> Your goal:
All of the entries below are to be copied word for word.

> Data provided:
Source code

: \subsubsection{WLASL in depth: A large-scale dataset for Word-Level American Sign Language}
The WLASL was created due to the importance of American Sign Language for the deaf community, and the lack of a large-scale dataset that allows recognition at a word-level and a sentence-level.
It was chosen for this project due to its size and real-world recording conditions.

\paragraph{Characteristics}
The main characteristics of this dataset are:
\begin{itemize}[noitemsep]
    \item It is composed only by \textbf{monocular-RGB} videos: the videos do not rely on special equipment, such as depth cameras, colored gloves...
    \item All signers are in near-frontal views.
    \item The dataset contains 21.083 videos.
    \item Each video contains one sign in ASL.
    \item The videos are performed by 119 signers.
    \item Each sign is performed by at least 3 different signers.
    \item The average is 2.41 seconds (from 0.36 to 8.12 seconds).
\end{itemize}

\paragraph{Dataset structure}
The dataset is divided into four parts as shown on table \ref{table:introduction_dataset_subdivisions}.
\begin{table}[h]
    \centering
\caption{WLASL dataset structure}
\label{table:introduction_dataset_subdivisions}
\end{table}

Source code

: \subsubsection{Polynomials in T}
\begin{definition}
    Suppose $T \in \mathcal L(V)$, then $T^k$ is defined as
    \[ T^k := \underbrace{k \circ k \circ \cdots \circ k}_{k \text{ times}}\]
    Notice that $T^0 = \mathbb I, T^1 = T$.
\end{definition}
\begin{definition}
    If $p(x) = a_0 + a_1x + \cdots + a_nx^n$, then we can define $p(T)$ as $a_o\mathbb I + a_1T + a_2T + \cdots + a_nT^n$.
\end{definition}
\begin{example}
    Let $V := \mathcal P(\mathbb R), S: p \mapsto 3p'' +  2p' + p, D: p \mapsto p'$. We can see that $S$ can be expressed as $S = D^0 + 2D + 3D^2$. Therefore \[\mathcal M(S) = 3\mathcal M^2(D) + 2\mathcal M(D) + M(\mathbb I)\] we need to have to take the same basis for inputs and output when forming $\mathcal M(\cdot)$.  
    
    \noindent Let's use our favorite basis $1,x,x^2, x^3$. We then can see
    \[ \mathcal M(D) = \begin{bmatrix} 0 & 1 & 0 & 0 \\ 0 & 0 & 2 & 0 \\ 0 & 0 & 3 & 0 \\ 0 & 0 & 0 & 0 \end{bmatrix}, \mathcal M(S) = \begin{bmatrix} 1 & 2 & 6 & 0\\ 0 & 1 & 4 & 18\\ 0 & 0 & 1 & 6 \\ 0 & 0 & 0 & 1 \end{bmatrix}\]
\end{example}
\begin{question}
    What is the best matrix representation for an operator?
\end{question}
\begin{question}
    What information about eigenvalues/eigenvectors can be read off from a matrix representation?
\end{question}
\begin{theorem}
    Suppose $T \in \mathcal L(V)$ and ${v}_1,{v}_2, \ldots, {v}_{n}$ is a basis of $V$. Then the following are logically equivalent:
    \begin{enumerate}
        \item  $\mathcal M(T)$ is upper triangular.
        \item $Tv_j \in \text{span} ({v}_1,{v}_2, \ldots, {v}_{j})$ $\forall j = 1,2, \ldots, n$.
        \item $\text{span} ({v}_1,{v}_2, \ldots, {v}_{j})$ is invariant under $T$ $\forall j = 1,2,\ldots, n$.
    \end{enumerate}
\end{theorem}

> Solution to this problem:
Source code

: \subsubsection{WLASL in depth: A large-scale dataset for Word-Level American Sign Language}
The WLASL was created due to the importance of American Sign Language for the deaf community, and the lack of a large-scale dataset that allows recognition at a word-level and a sentence-level.
It was chosen for this project due to its size and real-world recording conditions.

\paragraph{Characteristics}
The main characteristics of this dataset are:
\begin{itemize}[noitemsep]
    \item It is composed only by \textbf{monocular-RGB} videos: the videos do not rely on special equipment, such as depth cameras, colored gloves...
    \item All signers are in near-frontal views.
    \item The dataset contains 21.083 videos.
    \item Each video contains one sign in ASL.
    \item The videos are performed by 119 signers.
    \item Each sign is performed by at least 3 different signers.
    \item The average is 2.41 seconds (from 0.36 to 8.12 seconds).
\end{itemize}

\paragraph{Dataset structure}
The dataset is divided into four parts as shown on table \ref{table:introduction_dataset_subdivisions}.
\begin{table}[h]
    \centering
\caption{WLASL dataset structure}
\label{table:introduction_dataset_subdivisions}
\end{table}

Source code

: \subsubsection{Polynomials in T}
\begin{definition}
    Suppose $T \in \mathcal L(V)$, then $T^k$ is defined as
    \[ T^k := \underbrace{k \circ k \circ \cdots \circ k}_{k \text{ times}}\]
    Notice that $T^0 = \mathbb I, T^1 = T$.
\end{definition}
\begin{definition}
    If $p(x) = a_0 + a_1x + \cdots + a_nx^n$, then we can define $p(T)$ as $a_o\mathbb I + a_1T + a_2T + \cdots + a_nT^n$.
\end{definition}
\begin{example}
    Let $V := \mathcal P(\mathbb R), S: p \mapsto 3p'' +  2p' + p, D: p \mapsto p'$. We can see that $S$ can be expressed as $S = D^0 + 2D + 3D^2$. Therefore \[\mathcal M(S) = 3\mathcal M^2(D) + 2\mathcal M(D) + M(\mathbb I)\] we need to have to take the same basis for inputs and output when forming $\mathcal M(\cdot)$.  
    
    \noindent Let's use our favorite basis $1,x,x^2, x^3$. We then can see
    \[ \mathcal M(D) = \begin{bmatrix} 0 & 1 & 0 & 0 \\ 0 & 0 & 2 & 0 \\ 0 & 0 & 3 & 0 \\ 0 & 0 & 0 & 0 \end{bmatrix}, \mathcal M(S) = \begin{bmatrix} 1 & 2 & 6 & 0\\ 0 & 1 & 4 & 18\\ 0 & 0 & 1 & 6 \\ 0 & 0 & 0 & 1 \end{bmatrix}\]
\end{example}
\begin{question}
    What is the best matrix representation for an operator?
\end{question}
\begin{question}
    What information about eigenvalues/eigenvectors can be read off from a matrix representation?
\end{question}
\begin{theorem}
    Suppose $T \in \mathcal L(V)$ and ${v}_1,{v}_2, \ldots, {v}_{n}$ is a basis of $V$. Then the following are logically equivalent:
    \begin{enumerate}
        \item  $\mathcal M(T)$ is upper triangular.
        \item $Tv_j \in \text{span} ({v}_1,{v}_2, \ldots, {v}_{j})$ $\forall j = 1,2, \ldots, n$.
        \item $\text{span} ({v}_1,{v}_2, \ldots, {v}_{j})$ is invariant under $T$ $\forall j = 1,2,\ldots, n$.
    \end{enumerate}
\end{theorem}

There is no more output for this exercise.